ACTIVITY> What lines of the data below hold "sistemului"? Show them.

MATERIAL PROVIDED>
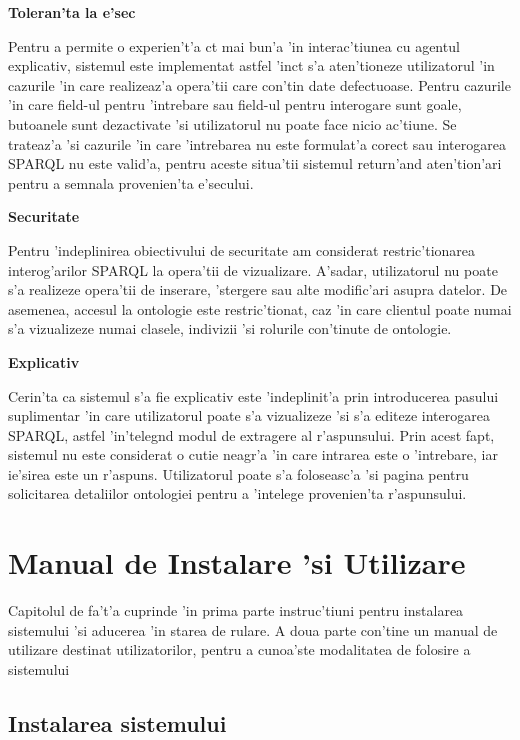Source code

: \documentclass[12pt,a4paper,twoside]{report}
\begin{document}
{\bf Toleran'ta la e'sec}

Pentru a permite o experien't'a c\ia t mai bun'a 'in interac'tiunea cu agentul explicativ, sistemul este implementat astfel 'inc\ia t s'a aten'tioneze utilizatorul 'in cazurile 'in care realizeaz'a opera'tii care con'tin date defectuoase. Pentru cazurile 'in care field-ul pentru 'intrebare sau field-ul pentru interogare sunt goale, butoanele sunt dezactivate 'si utilizatorul nu poate face nicio ac'tiune. Se trateaz'a 'si cazurile 'in care 'intrebarea nu este formulat'a corect sau interogarea SPARQL nu este valid'a, pentru aceste situa'tii sistemul return'and aten'tion'ari pentru a semnala provenien'ta e'secului.

{\bf Securitate}

Pentru 'indeplinirea obiectivului de securitate am considerat restric'tionarea interog'arilor SPARQL la opera'tii de vizualizare. A'sadar, utilizatorul nu poate s'a realizeze opera'tii de inserare, 'stergere sau alte modific'ari asupra datelor. De asemenea, accesul la ontologie este restric'tionat, caz 'in care clientul poate numai s'a vizualizeze numai clasele, indivizii 'si rolurile con'tinute de ontologie.  

{\bf Explicativ}

Cerin'ta ca sistemul s'a fie explicativ este 'indeplinit'a prin introducerea pasului suplimentar 'in care utilizatorul poate s'a vizualizeze 'si s'a editeze interogarea SPARQL, astfel 'in'teleg\ia nd modul de extragere al r'aspunsului. Prin acest fapt, sistemul nu este considerat o cutie neagr'a 'in care intrarea este o 'intrebare, iar ie'sirea este un r'aspuns. Utilizatorul poate s'a foloseasc'a 'si pagina pentru solicitarea detaliilor ontologiei pentru a 'intelege provenien'ta r'aspunsului.

\chapter{Manual de Instalare 'si Utilizare}

Capitolul de fa't'a cuprinde 'in prima parte instruc'tiuni pentru instalarea sistemului 'si aducerea 'in starea de rulare. A doua parte con'tine un manual de utilizare destinat utilizatorilor, pentru a cunoa'ste modalitatea de folosire a sistemului

\section{Instalarea sistemului}
\end{document}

TASK SOLUTION>
Capitolul de fa't'a cuprinde 'in prima parte instruc'tiuni pentru instalarea sistemului 'si aducerea 'in starea de rulare. A doua parte con'tine un manual de utilizare destinat utilizatorilor, pentru a cunoa'ste modalitatea de folosire a sistemului
\section{Instalarea sistemului}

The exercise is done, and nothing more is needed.